Here are some records; copy every line that holds the word "Retirement".
....
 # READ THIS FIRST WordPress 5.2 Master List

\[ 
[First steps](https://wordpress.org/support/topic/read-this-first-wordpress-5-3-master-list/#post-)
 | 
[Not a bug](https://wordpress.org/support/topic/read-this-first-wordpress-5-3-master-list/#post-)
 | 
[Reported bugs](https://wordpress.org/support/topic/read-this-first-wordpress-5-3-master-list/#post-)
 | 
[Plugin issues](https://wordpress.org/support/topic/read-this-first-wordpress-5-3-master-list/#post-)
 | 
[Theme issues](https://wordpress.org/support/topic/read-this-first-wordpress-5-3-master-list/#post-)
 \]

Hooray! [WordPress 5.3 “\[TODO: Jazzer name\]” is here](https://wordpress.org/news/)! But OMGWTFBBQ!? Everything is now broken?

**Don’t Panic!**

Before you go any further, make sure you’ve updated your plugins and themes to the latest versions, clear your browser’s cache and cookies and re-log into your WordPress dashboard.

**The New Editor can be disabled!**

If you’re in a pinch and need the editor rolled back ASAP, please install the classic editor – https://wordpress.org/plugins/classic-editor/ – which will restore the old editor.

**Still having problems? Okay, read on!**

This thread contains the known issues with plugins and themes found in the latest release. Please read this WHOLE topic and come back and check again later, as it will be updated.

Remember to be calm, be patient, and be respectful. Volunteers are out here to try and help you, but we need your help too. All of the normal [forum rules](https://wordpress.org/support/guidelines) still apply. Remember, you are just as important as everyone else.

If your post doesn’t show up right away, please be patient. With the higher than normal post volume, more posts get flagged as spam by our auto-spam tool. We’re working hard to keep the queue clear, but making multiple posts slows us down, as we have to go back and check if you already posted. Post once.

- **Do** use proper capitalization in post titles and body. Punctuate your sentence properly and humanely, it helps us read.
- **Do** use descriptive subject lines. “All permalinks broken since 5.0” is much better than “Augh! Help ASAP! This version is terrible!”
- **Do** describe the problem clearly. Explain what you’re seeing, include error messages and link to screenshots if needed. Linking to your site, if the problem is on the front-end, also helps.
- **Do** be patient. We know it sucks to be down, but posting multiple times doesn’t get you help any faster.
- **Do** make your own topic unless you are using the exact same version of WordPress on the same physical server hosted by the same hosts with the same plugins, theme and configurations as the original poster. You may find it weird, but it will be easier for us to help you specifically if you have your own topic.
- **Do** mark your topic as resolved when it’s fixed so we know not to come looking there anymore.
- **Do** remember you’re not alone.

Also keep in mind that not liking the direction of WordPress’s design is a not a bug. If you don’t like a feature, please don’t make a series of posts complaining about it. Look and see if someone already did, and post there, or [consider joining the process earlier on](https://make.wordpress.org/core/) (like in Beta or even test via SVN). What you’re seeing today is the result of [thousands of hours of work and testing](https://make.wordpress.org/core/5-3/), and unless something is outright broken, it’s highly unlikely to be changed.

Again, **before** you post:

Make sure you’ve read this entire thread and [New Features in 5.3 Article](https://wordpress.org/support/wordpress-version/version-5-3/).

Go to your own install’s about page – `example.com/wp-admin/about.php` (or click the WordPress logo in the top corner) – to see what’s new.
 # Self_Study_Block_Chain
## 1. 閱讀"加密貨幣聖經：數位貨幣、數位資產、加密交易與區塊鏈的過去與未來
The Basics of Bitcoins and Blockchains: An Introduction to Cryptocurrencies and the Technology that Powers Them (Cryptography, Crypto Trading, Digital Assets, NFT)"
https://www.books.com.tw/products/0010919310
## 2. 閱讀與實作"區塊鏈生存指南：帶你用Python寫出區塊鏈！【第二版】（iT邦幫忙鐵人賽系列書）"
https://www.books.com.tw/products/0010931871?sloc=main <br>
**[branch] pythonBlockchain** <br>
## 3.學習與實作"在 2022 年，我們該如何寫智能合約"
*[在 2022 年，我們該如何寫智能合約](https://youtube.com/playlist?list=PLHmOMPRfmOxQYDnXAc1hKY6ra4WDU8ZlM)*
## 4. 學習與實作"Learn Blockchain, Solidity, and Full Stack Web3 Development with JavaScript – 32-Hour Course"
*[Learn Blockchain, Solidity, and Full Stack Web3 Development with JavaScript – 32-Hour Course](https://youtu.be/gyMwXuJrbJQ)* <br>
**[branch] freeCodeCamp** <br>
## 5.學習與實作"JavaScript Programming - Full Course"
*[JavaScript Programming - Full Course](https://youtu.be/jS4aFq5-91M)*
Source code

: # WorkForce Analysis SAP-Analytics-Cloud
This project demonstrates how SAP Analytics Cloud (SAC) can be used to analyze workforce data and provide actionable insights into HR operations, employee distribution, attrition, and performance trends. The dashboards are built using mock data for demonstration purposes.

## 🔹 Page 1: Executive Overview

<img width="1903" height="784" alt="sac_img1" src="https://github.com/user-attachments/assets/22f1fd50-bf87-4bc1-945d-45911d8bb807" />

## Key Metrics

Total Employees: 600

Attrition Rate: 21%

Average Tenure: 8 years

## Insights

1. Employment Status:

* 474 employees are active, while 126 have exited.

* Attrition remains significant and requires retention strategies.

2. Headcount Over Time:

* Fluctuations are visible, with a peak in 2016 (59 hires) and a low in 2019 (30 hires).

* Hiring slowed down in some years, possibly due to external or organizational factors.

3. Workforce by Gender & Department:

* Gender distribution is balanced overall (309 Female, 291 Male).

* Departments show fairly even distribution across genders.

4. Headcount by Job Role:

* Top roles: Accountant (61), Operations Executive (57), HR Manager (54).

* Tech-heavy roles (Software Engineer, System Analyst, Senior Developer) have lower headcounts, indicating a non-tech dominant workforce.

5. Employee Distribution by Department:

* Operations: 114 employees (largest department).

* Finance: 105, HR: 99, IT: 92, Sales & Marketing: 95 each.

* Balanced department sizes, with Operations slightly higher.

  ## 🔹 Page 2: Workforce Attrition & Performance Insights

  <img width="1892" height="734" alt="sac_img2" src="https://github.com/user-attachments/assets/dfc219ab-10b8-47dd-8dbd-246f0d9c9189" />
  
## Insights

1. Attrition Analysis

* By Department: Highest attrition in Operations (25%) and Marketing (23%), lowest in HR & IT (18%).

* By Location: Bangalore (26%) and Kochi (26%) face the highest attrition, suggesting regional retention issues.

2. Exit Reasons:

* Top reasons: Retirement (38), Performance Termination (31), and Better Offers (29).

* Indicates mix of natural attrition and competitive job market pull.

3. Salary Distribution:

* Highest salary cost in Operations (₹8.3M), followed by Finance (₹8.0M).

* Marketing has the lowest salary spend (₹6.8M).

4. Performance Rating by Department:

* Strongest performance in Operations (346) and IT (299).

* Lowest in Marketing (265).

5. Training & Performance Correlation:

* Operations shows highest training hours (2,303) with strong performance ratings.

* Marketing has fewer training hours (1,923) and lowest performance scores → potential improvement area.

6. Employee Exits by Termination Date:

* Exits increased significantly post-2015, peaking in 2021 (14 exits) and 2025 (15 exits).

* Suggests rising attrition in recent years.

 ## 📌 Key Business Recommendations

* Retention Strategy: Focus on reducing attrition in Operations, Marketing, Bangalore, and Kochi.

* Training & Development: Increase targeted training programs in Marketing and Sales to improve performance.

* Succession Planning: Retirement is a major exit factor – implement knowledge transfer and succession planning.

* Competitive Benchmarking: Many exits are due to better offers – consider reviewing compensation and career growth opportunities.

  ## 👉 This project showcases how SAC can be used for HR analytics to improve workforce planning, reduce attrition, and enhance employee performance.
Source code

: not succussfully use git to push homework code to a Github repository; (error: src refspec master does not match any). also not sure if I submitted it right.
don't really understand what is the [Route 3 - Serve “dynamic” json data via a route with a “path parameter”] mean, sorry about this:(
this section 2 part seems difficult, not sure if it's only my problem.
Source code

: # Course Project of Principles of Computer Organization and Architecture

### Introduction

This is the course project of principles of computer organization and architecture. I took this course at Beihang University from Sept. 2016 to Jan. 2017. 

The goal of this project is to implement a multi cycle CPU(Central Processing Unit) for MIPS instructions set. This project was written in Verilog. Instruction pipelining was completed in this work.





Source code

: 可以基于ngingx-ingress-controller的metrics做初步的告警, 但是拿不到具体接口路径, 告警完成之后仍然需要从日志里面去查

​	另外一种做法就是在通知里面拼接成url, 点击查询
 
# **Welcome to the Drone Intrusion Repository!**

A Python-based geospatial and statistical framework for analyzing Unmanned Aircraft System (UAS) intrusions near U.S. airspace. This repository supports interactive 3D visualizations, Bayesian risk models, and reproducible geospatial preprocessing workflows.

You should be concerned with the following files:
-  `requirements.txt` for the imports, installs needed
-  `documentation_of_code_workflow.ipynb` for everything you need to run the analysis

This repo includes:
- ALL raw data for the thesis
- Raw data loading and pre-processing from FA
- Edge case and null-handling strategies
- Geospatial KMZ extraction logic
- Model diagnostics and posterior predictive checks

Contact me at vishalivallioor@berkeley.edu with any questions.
....
Problem solution:
* Top reasons: Retirement (38), Performance Termination (31), and Better Offers (29).
* Succession Planning: Retirement is a major exit factor – implement knowledge transfer and succession planning.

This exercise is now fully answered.